Review by Ian Keogh
While concerned and dedicated, being a superhero doesn’t pay the bills, so Faith has a job providing content for the Zipline website, and over the course of the series almost all the editorial staff have become aware of her other identity. Jody Houser has incorporated them and their lives very smoothly, exploring differing views as to Faith’s activities, but the consensus looks like being disrupted when a new intern with a lot of questions arrives.

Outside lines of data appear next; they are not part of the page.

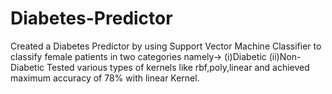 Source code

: # Diabetes-Predictor
Created a Diabetes Predictor by using Support Vector Machine Classifier to classify female patients in two categories namely->
(i)Diabetic
(ii)Non-Diabetic
Tested various types of kernels like rbf,poly,linear and achieved maximum accuracy of 78% with linear Kernel.

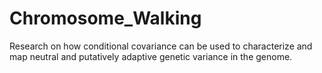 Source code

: # Chromosome_Walking

Research on how conditional covariance can be used to characterize and map neutral and putatively adaptive genetic variance in the genome.
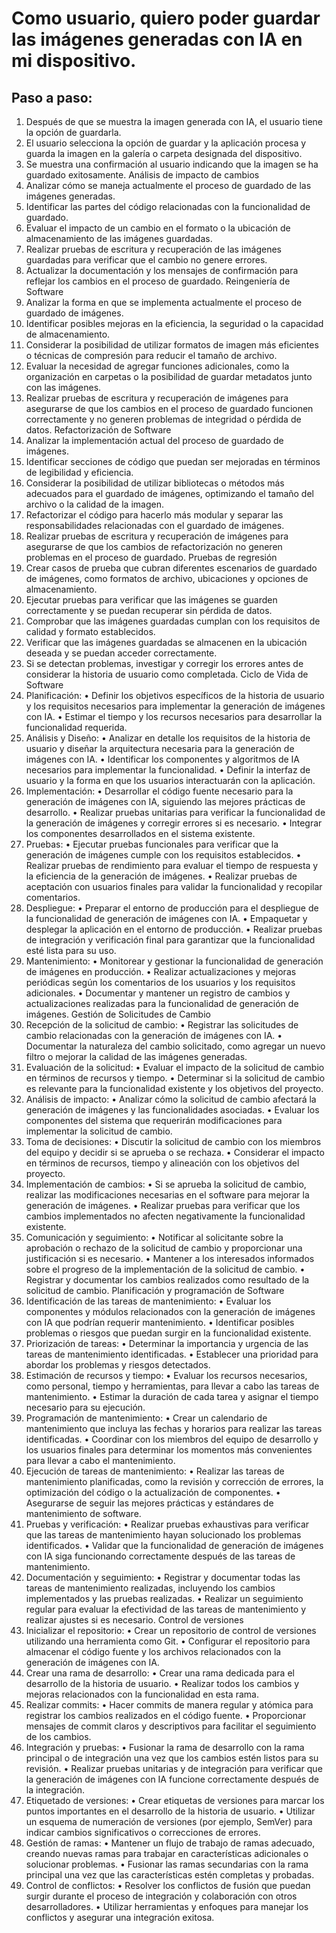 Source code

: # Como usuario, quiero poder guardar las imágenes generadas con IA en mi dispositivo.
## Paso a paso:
1.	Después de que se muestra la imagen generada con IA, el usuario tiene la opción de guardarla.
2.	El usuario selecciona la opción de guardar y la aplicación procesa y guarda la imagen en la galería o carpeta designada del dispositivo.
3.	Se muestra una confirmación al usuario indicando que la imagen se ha guardado exitosamente.
Análisis de impacto de cambios
1.	Analizar cómo se maneja actualmente el proceso de guardado de las imágenes generadas.
2.	Identificar las partes del código relacionadas con la funcionalidad de guardado.
3.	Evaluar el impacto de un cambio en el formato o la ubicación de almacenamiento de las imágenes guardadas.
4.	Realizar pruebas de escritura y recuperación de las imágenes guardadas para verificar que el cambio no genere errores.
5.	Actualizar la documentación y los mensajes de confirmación para reflejar los cambios en el proceso de guardado.
Reingeniería de Software
1.	Analizar la forma en que se implementa actualmente el proceso de guardado de imágenes.
2.	Identificar posibles mejoras en la eficiencia, la seguridad o la capacidad de almacenamiento.
3.	Considerar la posibilidad de utilizar formatos de imagen más eficientes o técnicas de compresión para reducir el tamaño de archivo.
4.	Evaluar la necesidad de agregar funciones adicionales, como la organización en carpetas o la posibilidad de guardar metadatos junto con las imágenes.
5.	Realizar pruebas de escritura y recuperación de imágenes para asegurarse de que los cambios en el proceso de guardado funcionen correctamente y no generen problemas de integridad o pérdida de datos.
Refactorización de Software
1.	Analizar la implementación actual del proceso de guardado de imágenes.
2.	Identificar secciones de código que puedan ser mejoradas en términos de legibilidad y eficiencia.
3.	Considerar la posibilidad de utilizar bibliotecas o métodos más adecuados para el guardado de imágenes, optimizando el tamaño del archivo o la calidad de la imagen.
4.	Refactorizar el código para hacerlo más modular y separar las responsabilidades relacionadas con el guardado de imágenes.
5.	Realizar pruebas de escritura y recuperación de imágenes para asegurarse de que los cambios de refactorización no generen problemas en el proceso de guardado.
Pruebas de regresión
1.	Crear casos de prueba que cubran diferentes escenarios de guardado de imágenes, como formatos de archivo, ubicaciones y opciones de almacenamiento.
2.	Ejecutar pruebas para verificar que las imágenes se guarden correctamente y se puedan recuperar sin pérdida de datos.
3.	Comprobar que las imágenes guardadas cumplan con los requisitos de calidad y formato establecidos.
4.	Verificar que las imágenes guardadas se almacenen en la ubicación deseada y se puedan acceder correctamente.
5.	Si se detectan problemas, investigar y corregir los errores antes de considerar la historia de usuario como completada.
Ciclo de Vida de Software
1.	Planificación:
•	Definir los objetivos específicos de la historia de usuario y los requisitos necesarios para implementar la generación de imágenes con IA.
•	Estimar el tiempo y los recursos necesarios para desarrollar la funcionalidad requerida.
2.	Análisis y Diseño:
•	Analizar en detalle los requisitos de la historia de usuario y diseñar la arquitectura necesaria para la generación de imágenes con IA.
•	Identificar los componentes y algoritmos de IA necesarios para implementar la funcionalidad.
•	Definir la interfaz de usuario y la forma en que los usuarios interactuarán con la aplicación.
3.	Implementación:
•	Desarrollar el código fuente necesario para la generación de imágenes con IA, siguiendo las mejores prácticas de desarrollo.
•	Realizar pruebas unitarias para verificar la funcionalidad de la generación de imágenes y corregir errores si es necesario.
•	Integrar los componentes desarrollados en el sistema existente.
4.	Pruebas:
•	Ejecutar pruebas funcionales para verificar que la generación de imágenes cumple con los requisitos establecidos.
•	Realizar pruebas de rendimiento para evaluar el tiempo de respuesta y la eficiencia de la generación de imágenes.
•	Realizar pruebas de aceptación con usuarios finales para validar la funcionalidad y recopilar comentarios.
5.	Despliegue:
•	Preparar el entorno de producción para el despliegue de la funcionalidad de generación de imágenes con IA.
•	Empaquetar y desplegar la aplicación en el entorno de producción.
•	Realizar pruebas de integración y verificación final para garantizar que la funcionalidad esté lista para su uso.
6.	Mantenimiento:
•	Monitorear y gestionar la funcionalidad de generación de imágenes en producción.
•	Realizar actualizaciones y mejoras periódicas según los comentarios de los usuarios y los requisitos adicionales.
•	Documentar y mantener un registro de cambios y actualizaciones realizadas para la funcionalidad de generación de imágenes.
Gestión de Solicitudes de Cambio
1.	Recepción de la solicitud de cambio:
•	Registrar las solicitudes de cambio relacionadas con la generación de imágenes con IA.
•	Documentar la naturaleza del cambio solicitado, como agregar un nuevo filtro o mejorar la calidad de las imágenes generadas.
2.	Evaluación de la solicitud:
•	Evaluar el impacto de la solicitud de cambio en términos de recursos y tiempo.
•	Determinar si la solicitud de cambio es relevante para la funcionalidad existente y los objetivos del proyecto.
3.	Análisis de impacto:
•	Analizar cómo la solicitud de cambio afectará la generación de imágenes y las funcionalidades asociadas.
•	Evaluar los componentes del sistema que requerirán modificaciones para implementar la solicitud de cambio.
4.	Toma de decisiones:
•	Discutir la solicitud de cambio con los miembros del equipo y decidir si se aprueba o se rechaza.
•	Considerar el impacto en términos de recursos, tiempo y alineación con los objetivos del proyecto.
5.	Implementación de cambios:
•	Si se aprueba la solicitud de cambio, realizar las modificaciones necesarias en el software para mejorar la generación de imágenes.
•	Realizar pruebas para verificar que los cambios implementados no afecten negativamente la funcionalidad existente.
6.	Comunicación y seguimiento:
•	Notificar al solicitante sobre la aprobación o rechazo de la solicitud de cambio y proporcionar una justificación si es necesario.
•	Mantener a los interesados informados sobre el progreso de la implementación de la solicitud de cambio.
•	Registrar y documentar los cambios realizados como resultado de la solicitud de cambio.
Planificación y programación de Software
1.	Identificación de las tareas de mantenimiento:
•	Evaluar los componentes y módulos relacionados con la generación de imágenes con IA que podrían requerir mantenimiento.
•	Identificar posibles problemas o riesgos que puedan surgir en la funcionalidad existente.
2.	Priorización de tareas:
•	Determinar la importancia y urgencia de las tareas de mantenimiento identificadas.
•	Establecer una prioridad para abordar los problemas y riesgos detectados.
3.	Estimación de recursos y tiempo:
•	Evaluar los recursos necesarios, como personal, tiempo y herramientas, para llevar a cabo las tareas de mantenimiento.
•	Estimar la duración de cada tarea y asignar el tiempo necesario para su ejecución.
4.	Programación de mantenimiento:
•	Crear un calendario de mantenimiento que incluya las fechas y horarios para realizar las tareas identificadas.
•	Coordinar con los miembros del equipo de desarrollo y los usuarios finales para determinar los momentos más convenientes para llevar a cabo el mantenimiento.
5.	Ejecución de tareas de mantenimiento:
•	Realizar las tareas de mantenimiento planificadas, como la revisión y corrección de errores, la optimización del código o la actualización de componentes.
•	Asegurarse de seguir las mejores prácticas y estándares de mantenimiento de software.
6.	Pruebas y verificación:
•	Realizar pruebas exhaustivas para verificar que las tareas de mantenimiento hayan solucionado los problemas identificados.
•	Validar que la funcionalidad de generación de imágenes con IA siga funcionando correctamente después de las tareas de mantenimiento.
7.	Documentación y seguimiento:
•	Registrar y documentar todas las tareas de mantenimiento realizadas, incluyendo los cambios implementados y las pruebas realizadas.
•	Realizar un seguimiento regular para evaluar la efectividad de las tareas de mantenimiento y realizar ajustes si es necesario.
Control de versiones
1.	Inicializar el repositorio:
•	Crear un repositorio de control de versiones utilizando una herramienta como Git.
•	Configurar el repositorio para almacenar el código fuente y los archivos relacionados con la generación de imágenes con IA.
2.	Crear una rama de desarrollo:
•	Crear una rama dedicada para el desarrollo de la historia de usuario.
•	Realizar todos los cambios y mejoras relacionados con la funcionalidad en esta rama.
3.	Realizar commits:
•	Hacer commits de manera regular y atómica para registrar los cambios realizados en el código fuente.
•	Proporcionar mensajes de commit claros y descriptivos para facilitar el seguimiento de los cambios.
4.	Integración y pruebas:
•	Fusionar la rama de desarrollo con la rama principal o de integración una vez que los cambios estén listos para su revisión.
•	Realizar pruebas unitarias y de integración para verificar que la generación de imágenes con IA funcione correctamente después de la integración.
5.	Etiquetado de versiones:
•	Crear etiquetas de versiones para marcar los puntos importantes en el desarrollo de la historia de usuario.
•	Utilizar un esquema de numeración de versiones (por ejemplo, SemVer) para indicar cambios significativos o correcciones de errores.
6.	Gestión de ramas:
•	Mantener un flujo de trabajo de ramas adecuado, creando nuevas ramas para trabajar en características adicionales o solucionar problemas.
•	Fusionar las ramas secundarias con la rama principal una vez que las características estén completas y probadas.
7.	Control de conflictos:
•	Resolver los conflictos de fusión que puedan surgir durante el proceso de integración y colaboración con otros desarrolladores.
•	Utilizar herramientas y enfoques para manejar los conflictos y asegurar una integración exitosa.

It’s a neat opening chapter with the superheroics limited to the regular fantasy sequences, Marguerite Sauvage (sample art left) as excellent as ever, and Kate Niemczyk having already proved elsewhere she’s really strong producing real life personalities and their expressions. Houser gives each of the three regular co-workers a brief narrative sequence, and the result is a charming interlude before we reach the Faithless of the title. They’re plain daft. Faith’s enemies have veered between the actually dangerous and the ridiculous, and they’re united in the Faithless and provide a lot of fun. Combining a bunch of idiots doesn’t make them any more competent, but when you have the abilities some of them have, even minimum competency can be a disaster. It’s a fine line, but Houser takes some very well used superhero situations, and stitches them together for something new, the character of Faith and her basic good nature recontextualising them. Also neat is how the situation is resolved, which feeds into the use of borrowed superhero tropes. It’s all drawn to a decent standard by Joe Eisma, with Sauvage again providing the fantasy interludes.
All the critical acclaim and positive reviews Faith accrued doesn’t seem to have been matched by sales, as this is the final volume of her adventures in the current form. They continue in Faith and the Future Force, still by Houser, but a considerable departure from the reality based series with superheroic intrusions as seen here.